最後は今年のユッシ賞で5部門を獲得した映画『ガール・ピクチャー』について。映画の主人公は誰だろうと思いながら観ていたのですが、原題『Tytöt tytöt tytöt(Girls girls girls)』を思い出して、3人とも主人公であることに気づきました。

その中で気になったのがミンミというキャラクター。誰よりも人の心がわかっているのに、どうしたらよいかわからなくなって、人との関係性や自分の思いを壊さずにいられないような。『コンパートメントNo.6』のリョーハと同様そうせざるえない気持ちをわかるわかると思いながら観ました。

なにが青春かなんてわからないけれど、本人にとってはすごく大きな問題や悩みがそれぞれにあって、解決方法も答えも違う。いつわかるかもわからない。わかっていても解決できない。それらをみんな受け止めて肯定してくれるような映画だと思いました。
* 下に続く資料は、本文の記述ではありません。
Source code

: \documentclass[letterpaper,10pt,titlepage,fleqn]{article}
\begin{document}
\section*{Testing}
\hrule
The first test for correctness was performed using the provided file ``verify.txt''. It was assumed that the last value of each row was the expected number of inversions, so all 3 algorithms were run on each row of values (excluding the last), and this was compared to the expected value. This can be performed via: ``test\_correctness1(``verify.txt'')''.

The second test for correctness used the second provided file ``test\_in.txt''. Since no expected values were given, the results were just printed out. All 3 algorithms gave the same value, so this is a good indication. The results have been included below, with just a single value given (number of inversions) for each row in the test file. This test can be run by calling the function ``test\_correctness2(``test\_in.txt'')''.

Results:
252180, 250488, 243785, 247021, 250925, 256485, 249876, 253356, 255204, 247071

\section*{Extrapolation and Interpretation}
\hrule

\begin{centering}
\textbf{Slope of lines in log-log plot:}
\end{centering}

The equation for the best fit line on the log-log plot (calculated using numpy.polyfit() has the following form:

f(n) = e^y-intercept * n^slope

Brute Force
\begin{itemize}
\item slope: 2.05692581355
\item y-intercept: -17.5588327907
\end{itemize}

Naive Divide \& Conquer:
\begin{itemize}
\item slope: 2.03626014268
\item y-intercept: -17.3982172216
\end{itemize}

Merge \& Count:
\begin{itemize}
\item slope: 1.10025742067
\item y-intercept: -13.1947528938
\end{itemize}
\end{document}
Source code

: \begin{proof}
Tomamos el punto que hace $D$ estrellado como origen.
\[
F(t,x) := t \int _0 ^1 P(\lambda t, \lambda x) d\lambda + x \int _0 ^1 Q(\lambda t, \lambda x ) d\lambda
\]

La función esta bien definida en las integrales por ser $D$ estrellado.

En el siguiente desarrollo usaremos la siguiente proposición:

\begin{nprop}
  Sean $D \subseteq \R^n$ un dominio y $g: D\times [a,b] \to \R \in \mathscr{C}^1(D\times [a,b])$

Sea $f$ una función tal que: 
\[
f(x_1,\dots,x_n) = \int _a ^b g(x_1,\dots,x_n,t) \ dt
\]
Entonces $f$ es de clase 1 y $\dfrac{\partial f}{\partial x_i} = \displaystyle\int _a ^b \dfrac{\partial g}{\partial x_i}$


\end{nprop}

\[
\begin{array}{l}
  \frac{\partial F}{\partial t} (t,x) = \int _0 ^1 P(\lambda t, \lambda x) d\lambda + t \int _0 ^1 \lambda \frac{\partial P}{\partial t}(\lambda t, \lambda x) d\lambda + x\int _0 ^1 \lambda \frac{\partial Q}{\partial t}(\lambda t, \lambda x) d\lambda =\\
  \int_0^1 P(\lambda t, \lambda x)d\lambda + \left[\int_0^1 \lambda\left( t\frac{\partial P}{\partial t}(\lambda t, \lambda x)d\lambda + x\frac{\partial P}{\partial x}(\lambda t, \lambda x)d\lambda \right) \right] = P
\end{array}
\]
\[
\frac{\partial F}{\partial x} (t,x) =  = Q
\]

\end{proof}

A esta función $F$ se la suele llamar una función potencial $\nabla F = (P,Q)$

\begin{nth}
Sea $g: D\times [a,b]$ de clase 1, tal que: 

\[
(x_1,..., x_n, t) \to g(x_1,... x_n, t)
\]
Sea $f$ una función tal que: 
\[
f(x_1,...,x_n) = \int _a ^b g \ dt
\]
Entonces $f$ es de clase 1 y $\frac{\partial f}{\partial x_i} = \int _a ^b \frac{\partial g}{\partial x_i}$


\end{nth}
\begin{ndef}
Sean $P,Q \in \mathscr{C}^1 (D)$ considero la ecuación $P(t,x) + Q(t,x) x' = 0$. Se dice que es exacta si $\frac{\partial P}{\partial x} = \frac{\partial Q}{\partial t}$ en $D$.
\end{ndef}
劇場公開は4月7日(金)から。表参道Hyvää Matkaa!では写真パネル展が開催されます(15日まで)。

▶︎ 映画『ガール・ピクチャー』


── 魔法のじゅうたんのように布団に寝たまま学校へ行けたらいいのにと想像したことはありますか。行きは眠さが勝るからいいけれど、帰りも布団で帰らなくちゃいけないのは恥ずかしいなと考えたことを思い出しました。それでは今回はこの辺で、次回もお楽しみに。